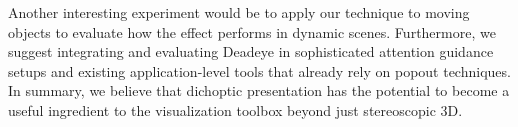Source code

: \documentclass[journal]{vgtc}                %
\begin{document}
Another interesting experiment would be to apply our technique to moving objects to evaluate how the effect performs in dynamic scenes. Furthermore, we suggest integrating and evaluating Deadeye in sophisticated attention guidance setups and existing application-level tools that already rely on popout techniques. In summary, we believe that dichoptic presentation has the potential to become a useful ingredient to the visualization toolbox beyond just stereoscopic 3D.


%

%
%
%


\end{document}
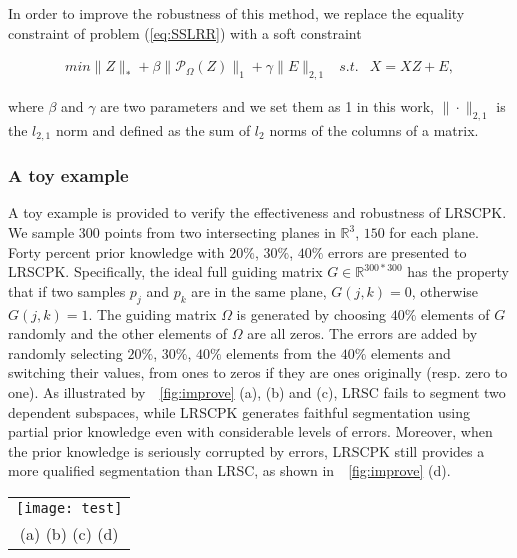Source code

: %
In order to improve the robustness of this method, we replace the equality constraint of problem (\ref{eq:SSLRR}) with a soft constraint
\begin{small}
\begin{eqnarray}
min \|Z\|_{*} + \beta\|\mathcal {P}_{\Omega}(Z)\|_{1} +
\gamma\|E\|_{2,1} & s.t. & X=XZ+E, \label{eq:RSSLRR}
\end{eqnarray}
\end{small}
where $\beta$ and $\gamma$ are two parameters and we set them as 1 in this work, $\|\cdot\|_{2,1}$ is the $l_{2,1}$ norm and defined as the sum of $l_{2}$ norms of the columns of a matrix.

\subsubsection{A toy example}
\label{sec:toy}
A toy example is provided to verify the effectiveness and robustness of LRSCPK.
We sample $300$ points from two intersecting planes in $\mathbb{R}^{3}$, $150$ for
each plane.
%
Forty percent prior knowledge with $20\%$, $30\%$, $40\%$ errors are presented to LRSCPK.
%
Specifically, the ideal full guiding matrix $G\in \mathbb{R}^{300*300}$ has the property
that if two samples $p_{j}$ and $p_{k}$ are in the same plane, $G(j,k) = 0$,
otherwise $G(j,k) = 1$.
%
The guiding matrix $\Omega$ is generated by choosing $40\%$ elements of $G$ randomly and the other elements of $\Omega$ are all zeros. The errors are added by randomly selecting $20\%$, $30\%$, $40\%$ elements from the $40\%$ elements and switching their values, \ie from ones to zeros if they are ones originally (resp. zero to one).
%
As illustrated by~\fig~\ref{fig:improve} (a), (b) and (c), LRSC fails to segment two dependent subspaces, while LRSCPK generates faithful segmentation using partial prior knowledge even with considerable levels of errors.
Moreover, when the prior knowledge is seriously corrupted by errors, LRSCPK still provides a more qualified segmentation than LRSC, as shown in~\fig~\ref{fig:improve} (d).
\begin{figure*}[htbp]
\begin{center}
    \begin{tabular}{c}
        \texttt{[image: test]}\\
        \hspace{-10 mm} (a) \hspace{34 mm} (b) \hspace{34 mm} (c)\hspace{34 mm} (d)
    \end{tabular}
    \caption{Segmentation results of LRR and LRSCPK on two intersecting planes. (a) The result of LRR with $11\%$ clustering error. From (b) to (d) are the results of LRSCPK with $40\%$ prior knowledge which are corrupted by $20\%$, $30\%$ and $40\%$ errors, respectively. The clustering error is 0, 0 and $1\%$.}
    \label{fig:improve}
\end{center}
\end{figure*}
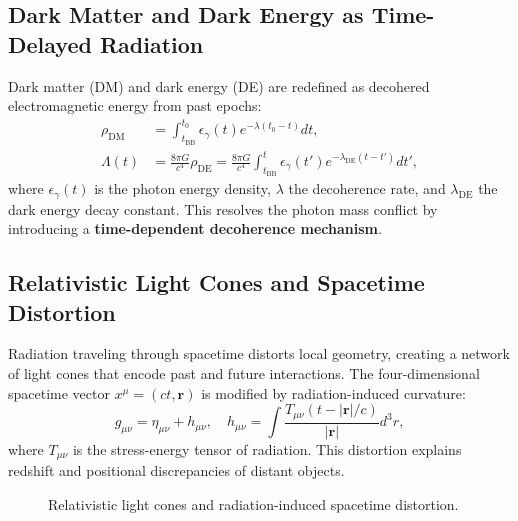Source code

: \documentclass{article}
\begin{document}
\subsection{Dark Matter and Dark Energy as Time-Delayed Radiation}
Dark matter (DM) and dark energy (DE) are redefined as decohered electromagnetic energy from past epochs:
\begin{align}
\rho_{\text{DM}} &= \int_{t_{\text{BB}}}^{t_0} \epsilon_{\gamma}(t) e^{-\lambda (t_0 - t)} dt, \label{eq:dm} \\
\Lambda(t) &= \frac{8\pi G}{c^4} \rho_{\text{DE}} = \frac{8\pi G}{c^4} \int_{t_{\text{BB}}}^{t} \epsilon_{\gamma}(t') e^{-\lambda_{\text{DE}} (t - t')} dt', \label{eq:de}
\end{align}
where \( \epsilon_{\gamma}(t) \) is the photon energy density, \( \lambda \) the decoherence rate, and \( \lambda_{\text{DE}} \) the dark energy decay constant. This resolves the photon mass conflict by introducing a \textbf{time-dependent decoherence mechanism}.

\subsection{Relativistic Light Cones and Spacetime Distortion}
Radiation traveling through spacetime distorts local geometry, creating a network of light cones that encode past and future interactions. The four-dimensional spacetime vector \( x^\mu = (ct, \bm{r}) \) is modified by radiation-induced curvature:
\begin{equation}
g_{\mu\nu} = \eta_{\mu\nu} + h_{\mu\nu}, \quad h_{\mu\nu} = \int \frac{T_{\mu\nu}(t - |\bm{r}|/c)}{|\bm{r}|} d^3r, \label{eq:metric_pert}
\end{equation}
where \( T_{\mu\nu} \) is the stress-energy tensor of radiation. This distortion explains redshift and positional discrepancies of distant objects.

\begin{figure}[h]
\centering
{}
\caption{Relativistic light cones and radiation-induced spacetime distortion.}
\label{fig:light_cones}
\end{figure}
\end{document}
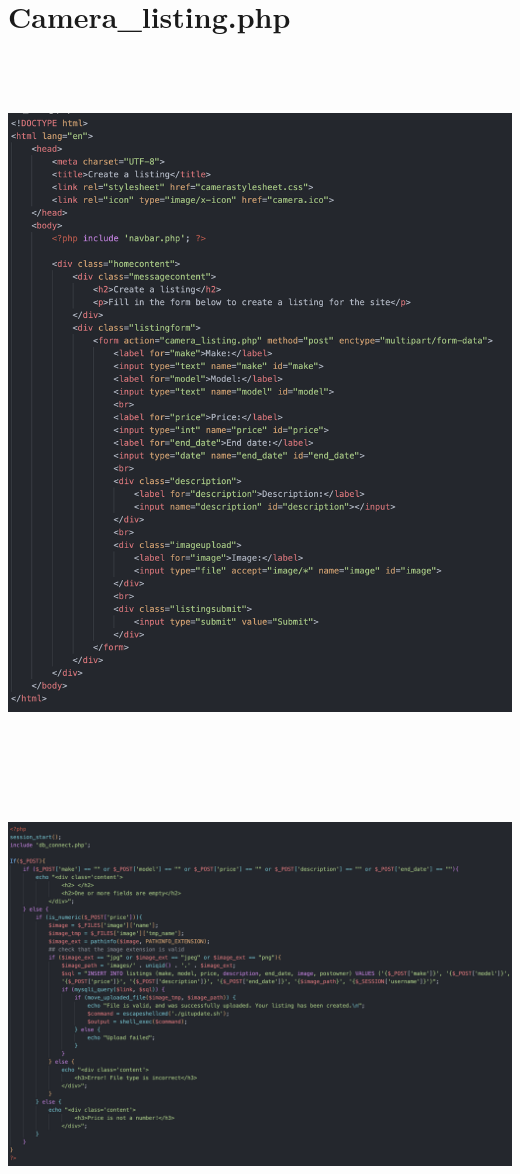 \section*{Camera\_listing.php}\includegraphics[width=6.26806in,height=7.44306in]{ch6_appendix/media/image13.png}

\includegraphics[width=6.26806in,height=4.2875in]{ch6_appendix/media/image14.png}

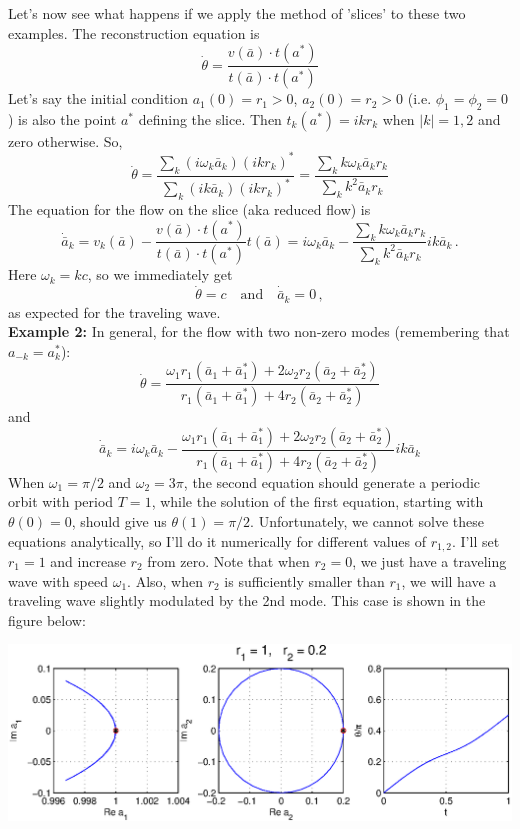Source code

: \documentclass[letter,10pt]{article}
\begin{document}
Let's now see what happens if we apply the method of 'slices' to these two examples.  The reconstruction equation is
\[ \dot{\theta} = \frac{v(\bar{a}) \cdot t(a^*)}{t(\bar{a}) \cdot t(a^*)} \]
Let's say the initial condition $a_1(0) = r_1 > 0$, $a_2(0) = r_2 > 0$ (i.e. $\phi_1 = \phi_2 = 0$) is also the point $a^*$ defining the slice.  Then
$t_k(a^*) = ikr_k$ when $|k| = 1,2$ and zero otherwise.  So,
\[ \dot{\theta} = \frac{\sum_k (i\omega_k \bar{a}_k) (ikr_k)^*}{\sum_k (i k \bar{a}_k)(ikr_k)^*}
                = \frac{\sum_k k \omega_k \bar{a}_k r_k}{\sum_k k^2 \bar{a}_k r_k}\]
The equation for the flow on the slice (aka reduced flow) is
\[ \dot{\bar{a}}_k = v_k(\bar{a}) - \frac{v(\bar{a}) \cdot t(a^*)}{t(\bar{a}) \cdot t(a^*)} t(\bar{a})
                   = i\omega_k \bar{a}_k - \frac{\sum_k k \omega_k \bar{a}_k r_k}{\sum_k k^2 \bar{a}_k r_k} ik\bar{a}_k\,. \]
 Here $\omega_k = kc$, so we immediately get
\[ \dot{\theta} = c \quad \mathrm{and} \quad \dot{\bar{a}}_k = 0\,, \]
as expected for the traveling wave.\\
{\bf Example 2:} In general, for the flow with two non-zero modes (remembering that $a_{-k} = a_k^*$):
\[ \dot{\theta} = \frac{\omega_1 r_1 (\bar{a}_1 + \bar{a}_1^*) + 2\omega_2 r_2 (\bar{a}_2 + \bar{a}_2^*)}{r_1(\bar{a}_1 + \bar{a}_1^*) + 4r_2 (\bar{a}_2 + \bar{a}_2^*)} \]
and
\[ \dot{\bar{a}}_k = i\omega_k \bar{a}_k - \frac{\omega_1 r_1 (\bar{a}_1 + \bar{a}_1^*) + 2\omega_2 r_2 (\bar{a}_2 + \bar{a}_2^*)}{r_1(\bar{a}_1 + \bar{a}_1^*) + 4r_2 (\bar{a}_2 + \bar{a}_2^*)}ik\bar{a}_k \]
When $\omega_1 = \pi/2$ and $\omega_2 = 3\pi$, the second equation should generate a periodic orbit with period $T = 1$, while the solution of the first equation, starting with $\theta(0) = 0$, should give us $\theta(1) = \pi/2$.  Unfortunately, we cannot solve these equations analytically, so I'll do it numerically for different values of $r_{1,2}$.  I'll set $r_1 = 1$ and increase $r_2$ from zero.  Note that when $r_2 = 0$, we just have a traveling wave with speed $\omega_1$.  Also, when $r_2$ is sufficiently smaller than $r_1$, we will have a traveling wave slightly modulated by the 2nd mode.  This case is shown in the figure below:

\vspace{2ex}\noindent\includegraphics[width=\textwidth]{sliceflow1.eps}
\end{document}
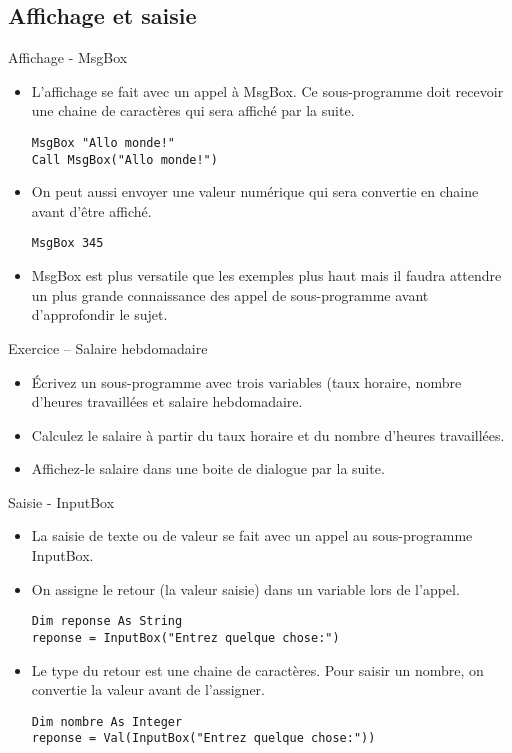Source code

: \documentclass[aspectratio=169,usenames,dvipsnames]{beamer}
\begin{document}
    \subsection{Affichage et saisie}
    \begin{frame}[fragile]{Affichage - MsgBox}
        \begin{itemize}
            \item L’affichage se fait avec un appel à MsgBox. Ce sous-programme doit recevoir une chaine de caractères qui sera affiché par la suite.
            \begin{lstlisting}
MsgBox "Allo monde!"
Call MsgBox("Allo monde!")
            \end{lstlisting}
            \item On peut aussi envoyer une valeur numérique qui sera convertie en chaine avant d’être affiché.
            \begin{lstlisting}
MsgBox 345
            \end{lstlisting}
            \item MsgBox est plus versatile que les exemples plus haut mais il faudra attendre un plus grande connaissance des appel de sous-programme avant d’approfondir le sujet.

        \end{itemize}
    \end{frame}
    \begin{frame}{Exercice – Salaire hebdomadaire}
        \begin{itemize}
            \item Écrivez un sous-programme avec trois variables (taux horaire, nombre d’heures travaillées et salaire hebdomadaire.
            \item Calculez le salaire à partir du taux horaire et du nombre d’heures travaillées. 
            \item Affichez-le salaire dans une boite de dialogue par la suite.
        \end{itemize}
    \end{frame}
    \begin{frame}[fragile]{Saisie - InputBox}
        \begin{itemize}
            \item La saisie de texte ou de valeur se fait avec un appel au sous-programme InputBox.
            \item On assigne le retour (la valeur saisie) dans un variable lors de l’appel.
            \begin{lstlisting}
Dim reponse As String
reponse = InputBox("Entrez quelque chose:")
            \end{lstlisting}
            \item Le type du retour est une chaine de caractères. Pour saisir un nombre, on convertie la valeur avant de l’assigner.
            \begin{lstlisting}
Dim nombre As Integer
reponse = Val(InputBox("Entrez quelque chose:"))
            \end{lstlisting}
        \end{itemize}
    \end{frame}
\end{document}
::::
- **WHAT IS NEEDED**:
Extract from the material all lines containing the string "suite".

- **ANSWER TO THE EXERCISE**:
            \item L’affichage se fait avec un appel à MsgBox. Ce sous-programme doit recevoir une chaine de caractères qui sera affiché par la suite.
            \item Affichez-le salaire dans une boite de dialogue par la suite.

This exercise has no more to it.